For more than 100 years, the USDA Forest Service has cared for the lands with the help and support of the people we serve. Countless organizations and individuals have devoted their time and talents to that cause, and all their efforts, no matter how large or small, are both valued and essential to the long-term well-being of our national forests and grasslands.
Sharing stewardship of these lands is at the core of who we are, and the Forest Service is made up of people who have dedicated their lives and passion to their care.
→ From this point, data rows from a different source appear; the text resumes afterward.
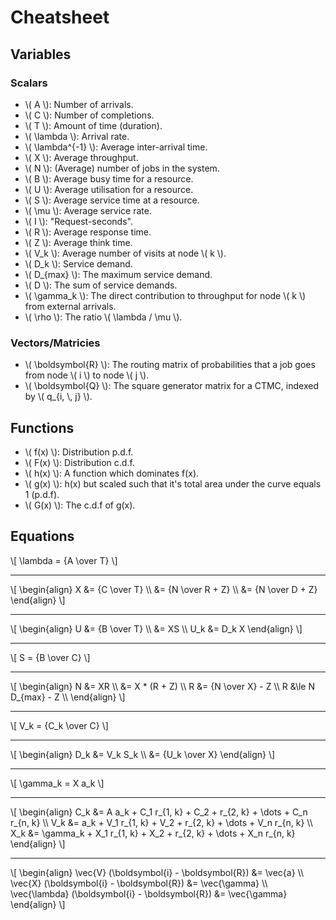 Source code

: # Cheatsheet

## Variables

### Scalars

- \\( A \\): Number of arrivals.
- \\( C \\): Number of completions.
- \\( T \\): Amount of time (duration).
- \\( \\lambda \\): Arrival rate.
- \\( \\lambda^{-1} \\): Average inter-arrival time.
- \\( X \\): Average throughput.
- \\( N \\): (Average) number of jobs in the system.
- \\( B \\): Average busy time for a resource.
- \\( U \\): Average utilisation for a resource.
- \\( S \\): Average service time at a resource.
- \\( \\mu \\): Average service rate.
- \\( I \\): "Request-seconds".
- \\( R \\): Average response time.
- \\( Z \\): Average think time.
- \\( V_k \\): Average number of visits at node \\( k \\).
- \\( D_k \\): Service demand.
- \\( D_{max} \\): The maximum service demand.
- \\( D \\): The sum of service demands.
- \\( \\gamma_k \\): The direct contribution to throughput for node \\( k \\) from external arrivals.
- \\( \\rho \\): The ratio \\( \\lambda / \\mu \\).

### Vectors/Matricies

- \\( \\boldsymbol{R} \\): The routing matrix of probabilities that a job goes from node \\( i \\) to node \\( j \\).
- \\( \\boldsymbol{Q} \\): The square generator matrix for a CTMC, indexed by \\( q_{i, \\, j} \\).

## Functions

- \\( f(x) \\): Distribution p.d.f.
- \\( F(x) \\): Distribution c.d.f.
- \\( h(x) \\): A function which dominates f(x).
- \\( g(x) \\): h(x) but scaled such that it's total area under the curve equals 1 (p.d.f).
- \\( G(x) \\): The c.d.f of g(x).

## Equations

\\[
\\lambda = {A \\over T}
\\]

---

\\[
\\begin{align}
X &= {C \\over T} \\\\
  &= {N \\over R + Z} \\\\
  &= {N \\over D + Z}
\\end{align}
\\]

---

\\[
\\begin{align}
U   &= {B \\over T} \\\\
    &= XS \\\\
U_k &= D_k X
\\end{align}
\\]

---

\\[
S = {B \\over C}
\\]

---

\\[
\\begin{align}
N &= XR \\\\
  &= X * (R + Z) \\\\
R &= {N \\over X} - Z \\\\
R &\\le N D_{max} - Z \\\\
\\end{align}
\\]

---

\\[
V_k = {C_k \\over C}
\\]

---

\\[
\\begin{align}
D_k &= V_k S_k \\\\
    &= {U_k \\over X}
\\end{align}
\\]

---

\\[
\\gamma_k = X a_k
\\]

---

\\[
\\begin{align}
C_k &= A a_k + C_1 r_{1, k} + C_2 + r_{2, k} + \\dots + C_n r_{n, k} \\\\
V_k &= a_k + V_1 r_{1, k} + V_2 + r_{2, k} + \\dots + V_n r_{n, k} \\\\
X_k &= \\gamma_k + X_1 r_{1, k} + X_2 + r_{2, k} + \\dots + X_n r_{n, k}
\\end{align}
\\]

---

\\[
\\begin{align}
\\vec{V} (\\boldsymbol{i} - \\boldsymbol{R}) &= \\vec{a} \\\\
\\vec{X} (\\boldsymbol{i} - \\boldsymbol{R}) &= \\vec{\\gamma} \\\\
\\vec{\\lambda} (\\boldsymbol{i} - \\boldsymbol{R}) &= \\vec{\\gamma}
\\end{align}
\\]
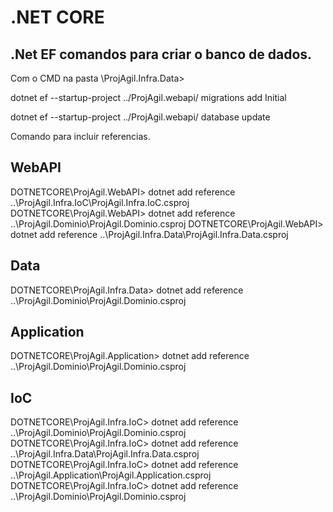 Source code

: # .NET CORE

## .Net EF comandos para criar o banco de dados.

Com o CMD na pasta \ProjAgil.Infra.Data>

dotnet ef --startup-project ../ProjAgil.webapi/ migrations add Initial

dotnet ef --startup-project ../ProjAgil.webapi/ database update


Comando para incluir referencias.

## WebAPI
DOTNETCORE\ProjAgil.WebAPI> dotnet add reference ..\ProjAgil.Infra.IoC\ProjAgil.Infra.IoC.csproj
DOTNETCORE\ProjAgil.WebAPI> dotnet add reference ..\ProjAgil.Dominio\ProjAgil.Dominio.csproj
DOTNETCORE\ProjAgil.WebAPI> dotnet add reference ..\ProjAgil.Infra.Data\ProjAgil.Infra.Data.csproj

## Data
DOTNETCORE\ProjAgil.Infra.Data> dotnet add reference ..\ProjAgil.Dominio\ProjAgil.Dominio.csproj

## Application
DOTNETCORE\ProjAgil.Application> dotnet add reference ..\ProjAgil.Dominio\ProjAgil.Dominio.csproj

## IoC
DOTNETCORE\ProjAgil.Infra.IoC> dotnet add reference ..\ProjAgil.Dominio\ProjAgil.Dominio.csproj
DOTNETCORE\ProjAgil.Infra.IoC> dotnet add reference ..\ProjAgil.Infra.Data\ProjAgil.Infra.Data.csproj
DOTNETCORE\ProjAgil.Infra.IoC> dotnet add reference ..\ProjAgil.Application\ProjAgil.Application.csproj
DOTNETCORE\ProjAgil.Infra.IoC> dotnet add reference ..\ProjAgil.Dominio\ProjAgil.Dominio.csproj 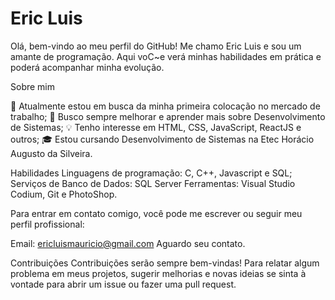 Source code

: <h1>Eric Luis</h1>

<p>Olá, bem-vindo ao meu perfil do GitHub! Me chamo Eric Luis e sou um amante de programação. Aqui voC~e verá minhas habilidades em prática e poderá acompanhar minha evolução. </p>

Sobre mim</p>

🔭 Atualmente estou em busca da minha primeira colocação no mercado de trabalho;
🌱 Busco sempre melhorar e aprender mais sobre Desenvolvimento de Sistemas;
💡 Tenho interesse em HTML, CSS, JavaScript, ReactJS e outros;
🎓 Estou cursando Desenvolvimento de Sistemas na Etec Horácio Augusto da Silveira.

Habilidades
Linguagens de programação: C, C++, Javascript e SQL;
Serviços de Banco de Dados: SQL Server
Ferramentas: Visual Studio Codium, Git e PhotoShop.
          
Para entrar em contato comigo, você pode me escrever ou seguir meu perfil profissional:

Email: ericluismauricio@gmail.com
Aguardo seu contato.

Contribuições
Contribuições serão sempre bem-vindas! Para relatar algum problema em meus projetos, sugerir melhorias e novas ideias se sinta à vontade para abrir um issue ou fazer uma pull request.
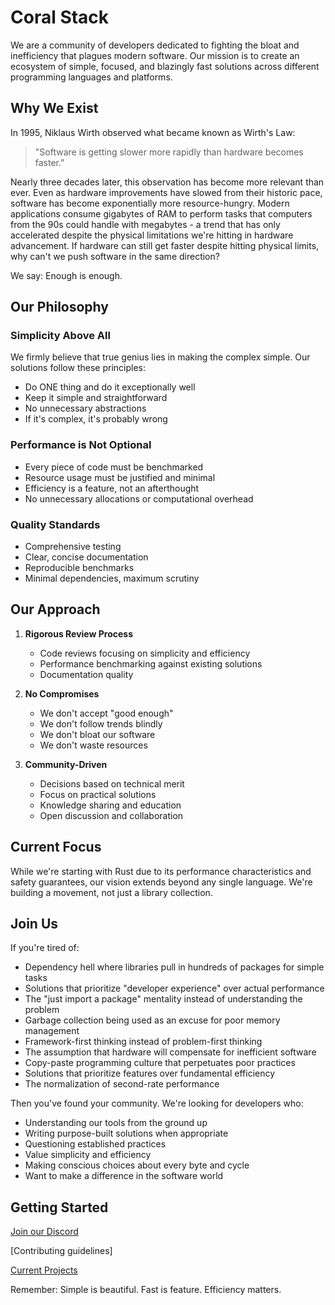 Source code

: # Coral Stack
We are a community of developers dedicated to fighting the bloat and inefficiency that plagues modern software. Our mission is to create an ecosystem of simple, focused, and blazingly fast solutions across different programming languages and platforms.

## Why We Exist
In 1995, Niklaus Wirth observed what became known as Wirth's Law:
> "Software is getting slower more rapidly than hardware becomes faster."

Nearly three decades later, this observation has become more relevant than ever. Even as hardware improvements have slowed from their historic pace, software has become exponentially more resource-hungry. Modern applications consume gigabytes of RAM to perform tasks that computers from the 90s could handle with megabytes - a trend that has only accelerated despite the physical limitations we're hitting in hardware advancement.
If hardware can still get faster despite hitting physical limits, why can't we push software in the same direction?

We say: Enough is enough.

## Our Philosophy

### Simplicity Above All
We firmly believe that true genius lies in making the complex simple. Our solutions follow these principles:
- Do ONE thing and do it exceptionally well
- Keep it simple and straightforward
- No unnecessary abstractions
- If it's complex, it's probably wrong

### Performance is Not Optional
- Every piece of code must be benchmarked
- Resource usage must be justified and minimal
- Efficiency is a feature, not an afterthought
- No unnecessary allocations or computational overhead

### Quality Standards
- Comprehensive testing
- Clear, concise documentation
- Reproducible benchmarks
- Minimal dependencies, maximum scrutiny

## Our Approach
1. **Rigorous Review Process**
   - Code reviews focusing on simplicity and efficiency
   - Performance benchmarking against existing solutions
   - Documentation quality

2. **No Compromises**
   - We don't accept "good enough"
   - We don't follow trends blindly
   - We don't bloat our software
   - We don't waste resources

3. **Community-Driven**
   - Decisions based on technical merit
   - Focus on practical solutions
   - Knowledge sharing and education
   - Open discussion and collaboration

## Current Focus
While we're starting with Rust due to its performance characteristics and safety guarantees, our vision extends beyond any single language. We're building a movement, not just a library collection.

## Join Us

If you're tired of:
- Dependency hell where libraries pull in hundreds of packages for simple tasks
- Solutions that prioritize "developer experience" over actual performance
- The "just import a package" mentality instead of understanding the problem
- Garbage collection being used as an excuse for poor memory management
- Framework-first thinking instead of problem-first thinking
- The assumption that hardware will compensate for inefficient software
- Copy-paste programming culture that perpetuates poor practices
- Solutions that prioritize features over fundamental efficiency
- The normalization of second-rate performance

Then you've found your community. We're looking for developers who:
- Understanding our tools from the ground up
- Writing purpose-built solutions when appropriate
- Questioning established practices
- Value simplicity and efficiency
- Making conscious choices about every byte and cycle
- Want to make a difference in the software world

## Getting Started

[Join our Discord](https://discord.gg/A7GaFb9v)

[Contributing guidelines]

[Current Projects](projects.md)

Remember: Simple is beautiful. Fast is feature. Efficiency matters.
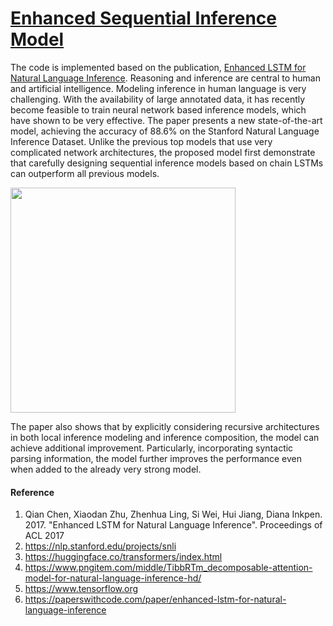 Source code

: # [Enhanced Sequential Inference Model](https://github.com/Nikhil-Xavier-DS/Hermes/tree/master/natural_language_inference/enhanced_sequential_inference_model)
The code is implemented based on the publication, [Enhanced LSTM for Natural Language Inference](https://arxiv.org/abs/1609.06038). 
Reasoning and inference are central to human and artificial intelligence. Modeling inference in human language is very challenging. With the availability of large annotated data, it has recently become feasible to train neural network based inference models, which have shown to be very effective. The paper presents a new state-of-the-art model, achieving the accuracy of 88.6% on the Stanford Natural Language Inference Dataset. Unlike the previous top models that use very complicated network architectures, the proposed model first demonstrate that carefully designing sequential inference models based on chain LSTMs can outperform all previous models. 

<img src="https://raw.githubusercontent.com/coetaur0/ESIM/master/esim.png" width="360">

The paper also shows that by explicitly considering recursive architectures in both local inference modeling and inference composition, the model can achieve additional improvement. Particularly, incorporating syntactic parsing information, the model further improves the performance even when added to the already very strong model.

#### Reference
1. Qian Chen, Xiaodan Zhu, Zhenhua Ling, Si Wei, Hui Jiang, Diana Inkpen. 2017. "Enhanced LSTM for Natural Language Inference". Proceedings of ACL 2017
2. https://nlp.stanford.edu/projects/snli
3. https://huggingface.co/transformers/index.html
4. https://www.pngitem.com/middle/TibbRTm_decomposable-attention-model-for-natural-language-inference-hd/
5. https://www.tensorflow.org
6. https://paperswithcode.com/paper/enhanced-lstm-for-natural-language-inference
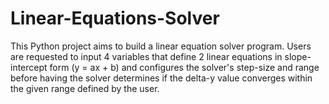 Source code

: # Linear-Equations-Solver
This Python project aims to build a linear equation solver program. Users are requested to input 4 variables that define 2 linear equations in slope-intercept form (y = ax + b) and configures the solver's step-size and range before having the solver determines if the delta-y value converges within the given range defined by the user. 
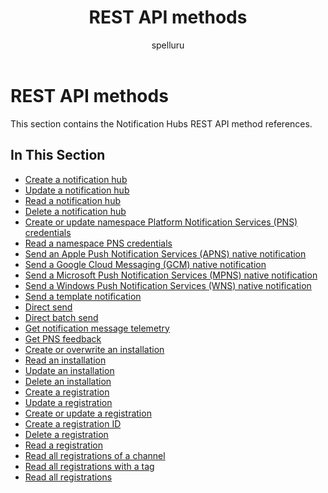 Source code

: ﻿---
title: "REST API methods"
description: Use this API reference documentation to learn about Notification Hubs REST API method references.
ms.custom: ""
ms.date: 04/05/2019
ms.reviewer: ""
ms.service: "notification-hubs"
ms.suite: ""
ms.tgt_pltfrm: ""
ms.topic: "reference"
author: "spelluru"
ms.author: "spelluru"
manager: "timlt"

---


# REST API methods
This section contains the Notification Hubs REST API method references.

## In This Section

- [Create a notification hub](create-notification-hub.md)
- [Update a notification hub](update-notification-hub.md)
- [Read a notification hub](read-notification-hub.md)
- [Delete a notification hub](read-notification-hub.md)
- [Create or update namespace Platform Notification Services (PNS) credentials](create-update-namespace-pns-credentials.md)
- [Read a namespace PNS credentials](read-namespace-pns-credentials.md)
- [Send an Apple Push Notification Services (APNS) native notification](send-apns-native-notification.md)
- [Send a Google Cloud Messaging (GCM) native notification](send-gcm-native-notification.md)
- [Send a Microsoft Push Notification Services (MPNS) native notification](send-mpns-native-notification.md)
- [Send a Windows Push Notification Services (WNS) native notification](send-wns-native-notification.md)
- [Send a template notification](send-template-notification.md)
- [Direct send](direct-send.md)
- [Direct batch send](direct-batch-send.md)
- [Get notification message telemetry](get-notification-message-telemetry.md)
- [Get PNS feedback](get-pns-feedback.md)
- [Create or overwrite an installation](create-overwrite-installation.md)
- [Read an installation](read-installation.md)
- [Update an installation](update-installation.md)
- [Delete an installation](delete-installation.md)
- [Create a registration](create-registration.md)
- [Update a registration](update-registration.md)
- [Create or update a registration](create-update-registration.md)
- [Create a registration ID](create-registration-id.md)
- [Delete a registration](delete-registration.md)
- [Read a registration](read-registration.md)
- [Read all registrations of a channel](read-all-registrations-channel.md)
- [Read all registrations with a tag](read-all-registrations-tag.md)
- [Read all registrations](read-all-registrations.md)

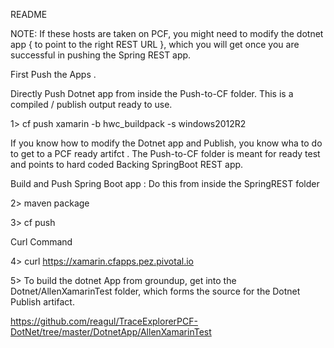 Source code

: README

NOTE: If these hosts are taken on PCF, you might need to modify the dotnet app { to point to the right REST URL }, which you will get once you are successful in pushing the Spring REST app. 


First Push the Apps . 

Directly Push Dotnet app from inside the Push-to-CF folder. This is a compiled / publish output ready to use. 

1> cf push xamarin  -b hwc_buildpack -s windows2012R2

If you know how to modify the Dotnet app and Publish, you know wha to do to get to a PCF ready artifct . The Push-to-CF folder is meant for ready test and points to hard coded Backing SpringBoot REST app. 


Build and Push Spring Boot app : Do this from inside the  SpringREST folder 

2> maven package 

3> cf push 


Curl Command 


4>  curl https://xamarin.cfapps.pez.pivotal.io

5> To build the dotnet App from groundup, get into the Dotnet/AllenXamarinTest folder, which forms the source for the Dotnet Publish artifact.

https://github.com/reagul/TraceExplorerPCF-DotNet/tree/master/DotnetApp/AllenXamarinTest

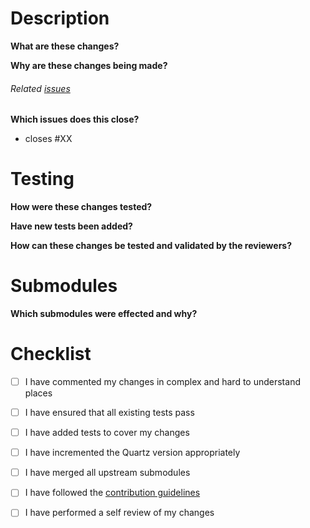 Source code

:# Description
**What are these changes?**

**Why are these changes being made?**

###### Related [issues](https://github.com/KingLineSoftworks/Quartz/issues)
**Which issues does this close?**
- closes #XX

# Testing
**How were these changes tested?**

**Have new tests been added?**

**How can these changes be tested and validated by the reviewers?**

# Submodules
**Which submodules were effected and why?**

# Checklist
- [ ] I have commented my changes in complex and hard to understand places
- [ ] I have ensured that all existing tests pass
- [ ] I have added tests to cover my changes
- [ ] I have incremented the Quartz version appropriately
- [ ] I have merged all upstream submodules
- [ ] I have followed the [contribution guidelines](docs/contributing/contribution_guidelines.md)
- [ ] I have performed a self review of my changes

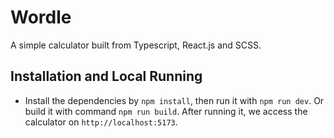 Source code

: # Wordle

A simple calculator built from Typescript, React.js and SCSS.

## Installation and Local Running

-   Install the dependencies by `npm install`, then run it with `npm run dev`. Or build it with command `npm run build`. After running it, we access the calculator on `http://localhost:5173`.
But passionate, shared stewardship is hardly limited to institutions like the Forest Service. That is why it has long been our policy to support robust volunteer programs to meet our shared goals of healthy, sustainable and productive national forests and grasslands.
National Public Lands Day stands as one of the most longstanding volunteer efforts we have supported. For 26 years, National Public Lands Day has been the single largest volunteer event dedicated to local, state and federally managed public lands. Hundreds of thousands of people come together on the last Saturday in September to take part in service and education projects across the nation. This year, National Public Lands Day falls on Sept. 28, though events can take place throughout the month and into October.
Last year, 2,500 project sites hosted nearly 200,000 volunteers who did everything from cleaning up trash, to planting trees and native plants and removing non-native invasive species, to repairing and maintaining roads and trails and even engaging in conservation educations programs, Citizen Science activities and walks led by health care providers in support of nature-based connections to human health. In years past, this work has resulted in work valued at tens of millions of dollars. This year, volunteers are expected to do work valued at $18 million, and we not only hope to help make that possible, but to also do a great deal more.
Every National Public Lands Day has a theme. Our theme this year, “Connecting to Nature through Service,” aims to put the American people in touch with their forests and grasslands while caring for the land, in support of Woodsy Owl’s famous motto, “Lend a Hand, Care for the Land.” We aspire to do that not just by volunteering, but also by experiencing our nation’s forests and grasslands through recreation and education events. All NPLD sites will receive Smokey Bear 75th and Woodsy Owl materials, courtesy of the Forest Service Symbols Program, and all NPLD sites hosting youth/educational programs will receive Natural Inquirer educational materials.
The Forest Service does not simply support volunteers and volunteer programs—we need them. Now, more than ever, our national forests and grasslands face unprecedented challenges. Wildfire, drought, insects and disease make having more people actively involved in the health and sustainability of our national forests and grasslands incredibly important for their well-being in the long run.
I hope that you, your friends and loved ones will take part in this great tradition of service. No matter what your role in our agency, you all play a critical role in our story of conservation. Whether you work in an office environment or spend your work days in the field, we can all come together on National Public Lands Day to share the experience of connecting to nature through service.
I also hope that you will consider hosting a National Public Lands Day event on your unit. No event is too big or too small. Even if you cannot host or attend a volunteer event, National Public Lands Day is a fee-free day, meaning entrance fees are waived at public lands across the country, making it a perfect day for getting out, enjoying and learning about America’s public lands.
You can learn more about the Forest Service role in National Public Lands Day, how to host an event or find an event near you on our National Public Lands Day webpage. This year, the USDA Forest Service is hosting 99 National Public Lands Day, fee-free events across the country.